Predictive analysis of long non-coding RNA expression profiles in diffuse large B-cell lymphoma

Long non-coding RNAs (lncRNAs) are implicated in many tumors. To find novel targets for study of diffuse large B-cell lymphoma (DLBCL), our team performed genome-wide analyses of lncRNA expression in 5 DLBCL cell lines using the 4*180K Agilent lncRNA Chip system, and in normal B cells. Five lncRNAs were validated by quantitative reverse transcription polymerase chain reaction. The differentially expressed lncRNAs and mRNAs were identified via false discovery rate and fold-change filtering.
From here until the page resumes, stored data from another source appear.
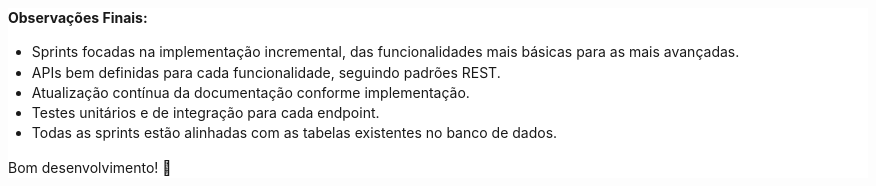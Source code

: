 
**Observações Finais:**
- Sprints focadas na implementação incremental, das funcionalidades mais básicas para as mais avançadas.
- APIs bem definidas para cada funcionalidade, seguindo padrões REST.
- Atualização contínua da documentação conforme implementação.
- Testes unitários e de integração para cada endpoint.
- Todas as sprints estão alinhadas com as tabelas existentes no banco de dados.

Bom desenvolvimento! 🚀

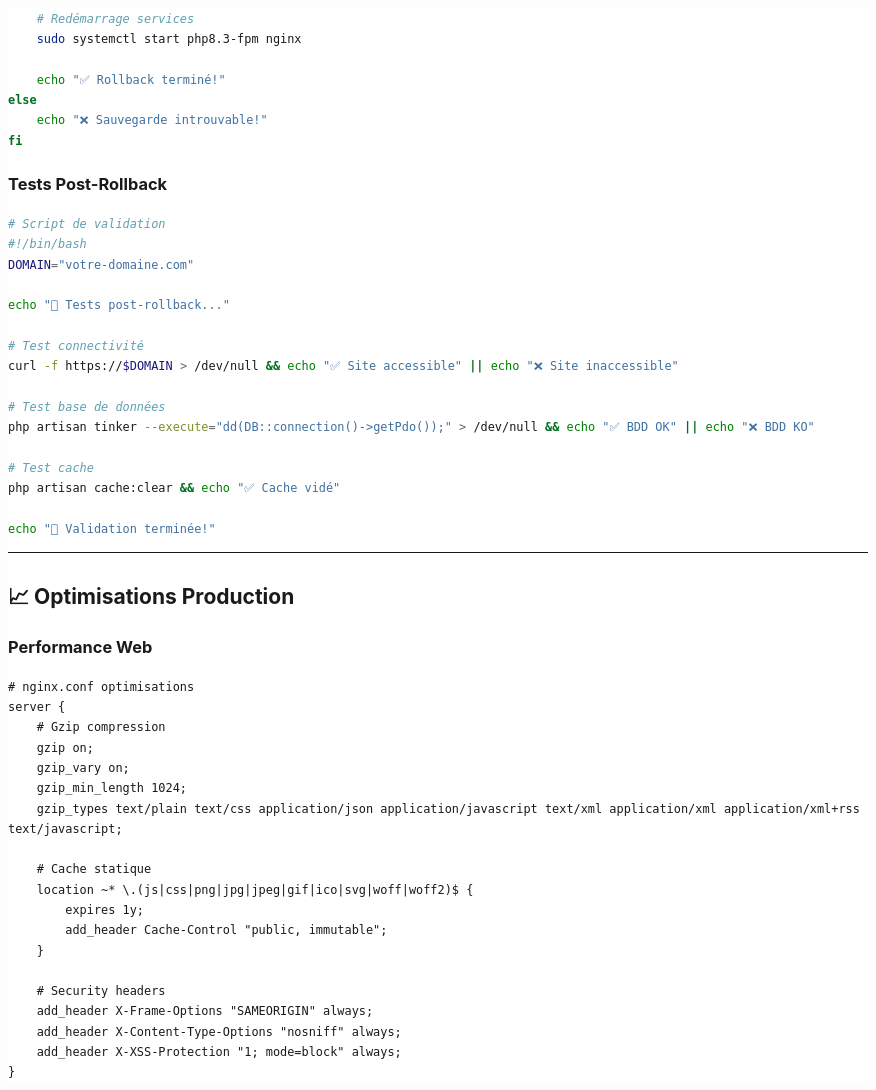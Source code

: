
 ```bash
    # Redémarrage services
    sudo systemctl start php8.3-fpm nginx
    
    echo "✅ Rollback terminé!"
else
    echo "❌ Sauvegarde introuvable!"
fi
```

### **Tests Post-Rollback**

```bash
# Script de validation
#!/bin/bash
DOMAIN="votre-domaine.com"

echo "🧪 Tests post-rollback..."

# Test connectivité
curl -f https://$DOMAIN > /dev/null && echo "✅ Site accessible" || echo "❌ Site inaccessible"

# Test base de données
php artisan tinker --execute="dd(DB::connection()->getPdo());" > /dev/null && echo "✅ BDD OK" || echo "❌ BDD KO"

# Test cache
php artisan cache:clear && echo "✅ Cache vidé"

echo "🎉 Validation terminée!"
```

---

## 📈 **Optimisations Production**

### **Performance Web**

```nginx
# nginx.conf optimisations
server {
    # Gzip compression
    gzip on;
    gzip_vary on;
    gzip_min_length 1024;
    gzip_types text/plain text/css application/json application/javascript text/xml application/xml application/xml+rss text/javascript;

    # Cache statique
    location ~* \.(js|css|png|jpg|jpeg|gif|ico|svg|woff|woff2)$ {
        expires 1y;
        add_header Cache-Control "public, immutable";
    }

    # Security headers
    add_header X-Frame-Options "SAMEORIGIN" always;
    add_header X-Content-Type-Options "nosniff" always;
    add_header X-XSS-Protection "1; mode=block" always;
}
```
Potential targets correlated with DLBCL were recognized via gene ontology and pathway analysis. Establishment of the co-expression network was done using Cytoscape. In total, 1053 lncRNAs and 4391 mRNAs were dysregulated in DLBCL cells, being comparing with normal B cells. The results suggested that the expressions of the 5 lncRNAs were consistent with the chip results. Several terms including the cell cycle, apoptosis, B cell receptor and NF-κB signaling pathways were important in the progression of DLBCL. The chromosome locations of a few lncRNAs and the associated coexpressed genes were demonstrated by cis-regulatory gene analyses. The results of trans-analyses showed that multiple transcription factors regulated lncRNA and gene expression. Those outstanding lncRNAs in each group were implicated in the regulation of the TF-lncRNA-target gene network. Our study identified a set of lncRNAs differentially expressed in DLBCL cells.